Task item:
From start to end, write out the following data exactly, apart from its images.

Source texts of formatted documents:
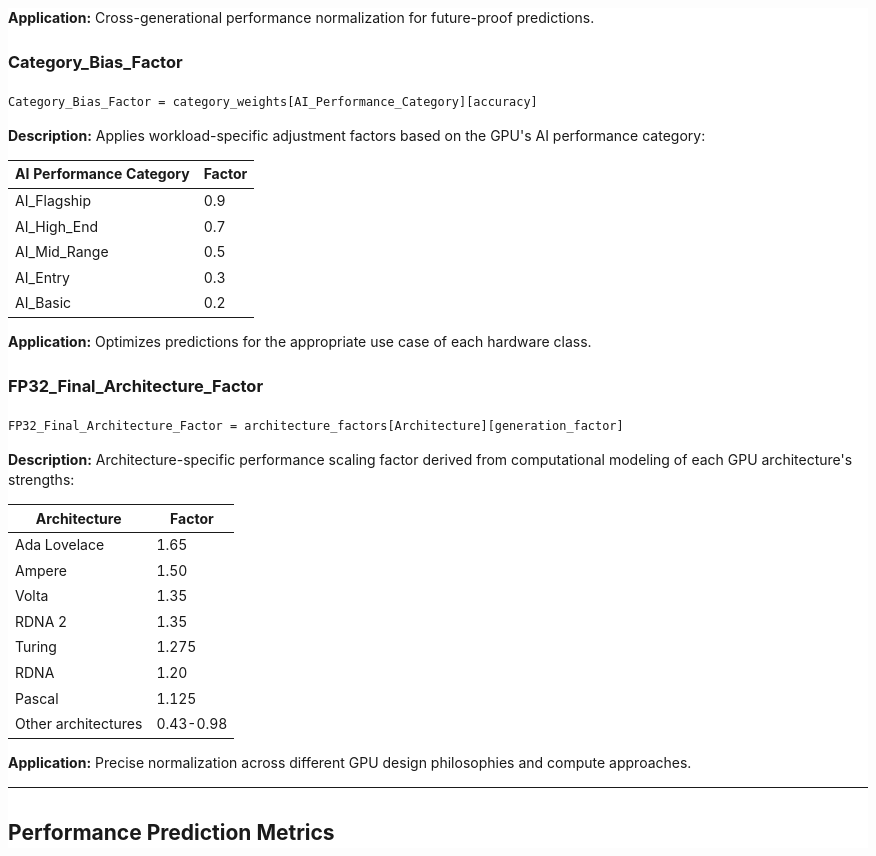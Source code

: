 **Application:** Cross-generational performance normalization for future-proof predictions.

### Category_Bias_Factor

```
Category_Bias_Factor = category_weights[AI_Performance_Category][accuracy]
```

**Description:** Applies workload-specific adjustment factors based on the GPU's AI performance category:

| AI Performance Category | Factor |
|-------------------------|--------|
| AI_Flagship            | 0.9    |
| AI_High_End            | 0.7    |
| AI_Mid_Range           | 0.5    |
| AI_Entry               | 0.3    |
| AI_Basic               | 0.2    |

**Application:** Optimizes predictions for the appropriate use case of each hardware class.

### FP32_Final_Architecture_Factor

```
FP32_Final_Architecture_Factor = architecture_factors[Architecture][generation_factor]
```

**Description:** Architecture-specific performance scaling factor derived from computational modeling of each GPU architecture's strengths:

| Architecture    | Factor |
|-----------------|--------|
| Ada Lovelace    | 1.65   |
| Ampere          | 1.50   |
| Volta           | 1.35   |
| RDNA 2          | 1.35   |
| Turing          | 1.275  |
| RDNA            | 1.20   |
| Pascal          | 1.125  |
| Other architectures | 0.43-0.98 |

**Application:** Precise normalization across different GPU design philosophies and compute approaches.

---

## Performance Prediction Metrics

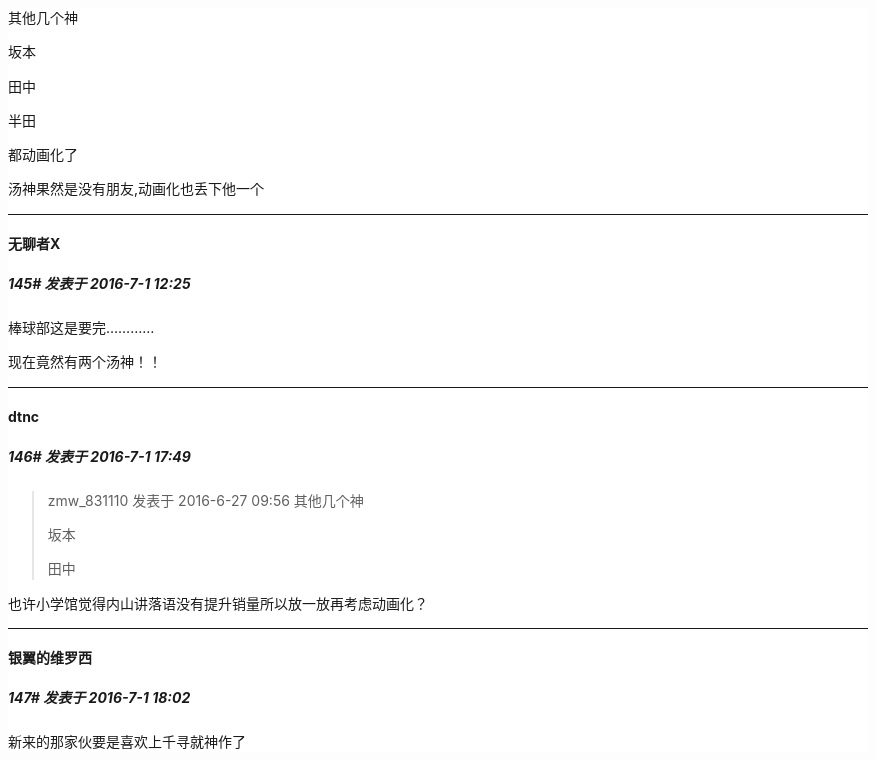 
其他几个神

坂本

田中

半田

都动画化了


汤神果然是没有朋友,动画化也丢下他一个







-----

####  无聊者X  
##### 145#       发表于 2016-7-1 12:25




棒球部这是要完…………

现在竟然有两个汤神！！







-----

####  dtnc  
##### 146#       发表于 2016-7-1 17:49



<blockquote>zmw_831110 发表于 2016-6-27 09:56
其他几个神

坂本

田中
</blockquote>
也许小学馆觉得内山讲落语没有提升销量所以放一放再考虑动画化？







-----

####  银翼的维罗西  
##### 147#       发表于 2016-7-1 18:02




新来的那家伙要是喜欢上千寻就神作了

Answer below:
Source code

: **Application:** Cross-generational performance normalization for future-proof predictions.

### Category_Bias_Factor

```
Category_Bias_Factor = category_weights[AI_Performance_Category][accuracy]
```

**Description:** Applies workload-specific adjustment factors based on the GPU's AI performance category:

| AI Performance Category | Factor |
|-------------------------|--------|
| AI_Flagship            | 0.9    |
| AI_High_End            | 0.7    |
| AI_Mid_Range           | 0.5    |
| AI_Entry               | 0.3    |
| AI_Basic               | 0.2    |

**Application:** Optimizes predictions for the appropriate use case of each hardware class.

### FP32_Final_Architecture_Factor

```
FP32_Final_Architecture_Factor = architecture_factors[Architecture][generation_factor]
```

**Description:** Architecture-specific performance scaling factor derived from computational modeling of each GPU architecture's strengths:

| Architecture    | Factor |
|-----------------|--------|
| Ada Lovelace    | 1.65   |
| Ampere          | 1.50   |
| Volta           | 1.35   |
| RDNA 2          | 1.35   |
| Turing          | 1.275  |
| RDNA            | 1.20   |
| Pascal          | 1.125  |
| Other architectures | 0.43-0.98 |

**Application:** Precise normalization across different GPU design philosophies and compute approaches.

---

## Performance Prediction Metrics

其他几个神

坂本

田中

半田

都动画化了


汤神果然是没有朋友,动画化也丢下他一个







-----

####  无聊者X  
##### 145#       发表于 2016-7-1 12:25




棒球部这是要完…………

现在竟然有两个汤神！！







-----

####  dtnc  
##### 146#       发表于 2016-7-1 17:49



<blockquote>zmw_831110 发表于 2016-6-27 09:56
其他几个神

坂本

田中
</blockquote>
也许小学馆觉得内山讲落语没有提升销量所以放一放再考虑动画化？







-----

####  银翼的维罗西  
##### 147#       发表于 2016-7-1 18:02




新来的那家伙要是喜欢上千寻就神作了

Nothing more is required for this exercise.